Enfermeira de UTI pediátrica adota terapia e reflexão
Tremor, taquicardia, irritabilidade e uma sensação de tristeza e cansaço que nem a noite de sono melhor dormida seria capaz de resolver. Mesmo porque a insônia, companheira de todos os dias, não a deixaria em paz tão facilmente.
Por muito tempo essa foi a rotina da enfermeira Simeire Faleiros, 33, dentro e fora do Hospital Universitário, no qual, há 11 anos, atua na UTI Pediátrica. Se a máxima a ser seguida é separar o profissional do pessoal, Simeire confessa que não conseguiu cumprir a tarefa, trabalhando todos os dias em um ambiente fechado onde o resultado nem sempre é a continuidade da vida. Além disso, o fato de lidar com crianças e de criar vínculos afetivos com elas foi decisivo para que a sensação de impotência frente à morte crescesse e aumentasse o sentimento de angústia que culminou em uma depressão.

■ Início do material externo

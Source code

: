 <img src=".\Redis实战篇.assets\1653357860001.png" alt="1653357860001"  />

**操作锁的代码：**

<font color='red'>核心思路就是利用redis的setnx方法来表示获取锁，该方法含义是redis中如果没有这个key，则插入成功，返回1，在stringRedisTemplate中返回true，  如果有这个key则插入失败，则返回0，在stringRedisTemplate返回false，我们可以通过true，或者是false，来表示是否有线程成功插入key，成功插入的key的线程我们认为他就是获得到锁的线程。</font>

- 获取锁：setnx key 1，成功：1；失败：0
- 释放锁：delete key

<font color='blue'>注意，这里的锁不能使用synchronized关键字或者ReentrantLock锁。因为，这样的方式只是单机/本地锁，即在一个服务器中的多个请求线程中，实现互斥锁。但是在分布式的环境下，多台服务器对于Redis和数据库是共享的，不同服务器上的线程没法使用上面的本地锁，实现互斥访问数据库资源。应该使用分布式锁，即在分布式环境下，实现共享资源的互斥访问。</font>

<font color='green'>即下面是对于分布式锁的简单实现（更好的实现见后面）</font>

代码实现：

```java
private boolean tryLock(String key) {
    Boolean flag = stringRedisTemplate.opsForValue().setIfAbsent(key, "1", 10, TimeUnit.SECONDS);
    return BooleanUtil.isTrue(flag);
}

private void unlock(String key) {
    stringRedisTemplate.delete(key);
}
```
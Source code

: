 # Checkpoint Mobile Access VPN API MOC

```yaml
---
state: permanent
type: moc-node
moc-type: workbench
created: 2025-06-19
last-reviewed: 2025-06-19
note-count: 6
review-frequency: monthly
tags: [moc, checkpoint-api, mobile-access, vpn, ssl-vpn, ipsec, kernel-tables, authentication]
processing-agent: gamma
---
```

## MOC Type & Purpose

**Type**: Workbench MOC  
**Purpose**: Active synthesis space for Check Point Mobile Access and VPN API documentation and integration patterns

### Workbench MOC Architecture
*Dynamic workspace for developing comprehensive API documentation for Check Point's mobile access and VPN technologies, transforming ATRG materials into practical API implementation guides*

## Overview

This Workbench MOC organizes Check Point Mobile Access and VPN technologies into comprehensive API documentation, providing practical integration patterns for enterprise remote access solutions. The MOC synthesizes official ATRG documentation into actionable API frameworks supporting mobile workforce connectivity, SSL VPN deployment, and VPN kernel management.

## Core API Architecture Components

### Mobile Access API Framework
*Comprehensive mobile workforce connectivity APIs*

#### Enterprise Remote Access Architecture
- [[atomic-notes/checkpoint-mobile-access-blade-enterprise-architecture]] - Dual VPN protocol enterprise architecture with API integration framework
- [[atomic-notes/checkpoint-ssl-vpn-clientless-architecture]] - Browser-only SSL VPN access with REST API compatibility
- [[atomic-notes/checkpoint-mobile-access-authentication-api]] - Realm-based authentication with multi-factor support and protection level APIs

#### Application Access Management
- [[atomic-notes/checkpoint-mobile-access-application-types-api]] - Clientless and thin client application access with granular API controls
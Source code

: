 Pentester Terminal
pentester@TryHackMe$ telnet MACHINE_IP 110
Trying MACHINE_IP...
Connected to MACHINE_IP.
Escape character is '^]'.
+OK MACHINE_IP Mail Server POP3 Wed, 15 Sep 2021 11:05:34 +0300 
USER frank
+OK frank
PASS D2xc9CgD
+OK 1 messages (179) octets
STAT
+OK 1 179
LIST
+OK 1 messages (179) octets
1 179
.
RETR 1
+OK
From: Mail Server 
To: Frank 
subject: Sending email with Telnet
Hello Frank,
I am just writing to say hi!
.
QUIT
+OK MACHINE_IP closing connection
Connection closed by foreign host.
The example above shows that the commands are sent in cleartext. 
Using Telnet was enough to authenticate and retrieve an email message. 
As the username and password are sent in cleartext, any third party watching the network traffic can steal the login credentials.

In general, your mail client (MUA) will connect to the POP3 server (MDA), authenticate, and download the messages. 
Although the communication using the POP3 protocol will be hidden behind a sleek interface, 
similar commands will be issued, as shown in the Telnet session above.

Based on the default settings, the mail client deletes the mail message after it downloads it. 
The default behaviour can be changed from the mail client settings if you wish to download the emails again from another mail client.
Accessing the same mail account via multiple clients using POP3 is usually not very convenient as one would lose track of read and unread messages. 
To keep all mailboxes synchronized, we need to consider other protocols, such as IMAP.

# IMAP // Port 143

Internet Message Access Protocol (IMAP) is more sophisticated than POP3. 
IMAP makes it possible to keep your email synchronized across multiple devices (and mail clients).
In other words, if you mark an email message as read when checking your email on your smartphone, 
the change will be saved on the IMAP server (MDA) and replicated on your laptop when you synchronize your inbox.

Recém-saída de uma licença de quatro meses para tratar dos danos causados pelo estresse ao organismo, ela reconhece que o trabalho consigo ainda não terminou. ''Fiz quatro anos de terapia e hoje me consulto com um psiquiatra'', comenta. As mudanças na rotina, porém, já começam a ser mais efetivamente notadas por ela, depois de algumas iniciativas. ''Passei a ingerir mais alimentos naturais, cortei o consumo de café e me exercito regularmente'', enumera. Junto a isso, um exercício de reflexão, ela recomenda, não faz mal a ninguém pelo contrário. ''Estou reaprendendo a viver um dia de cada vez, para não entrar em crise de novo. Como meu pai me diz, 'a cada dia basta o seu mal''', ensina.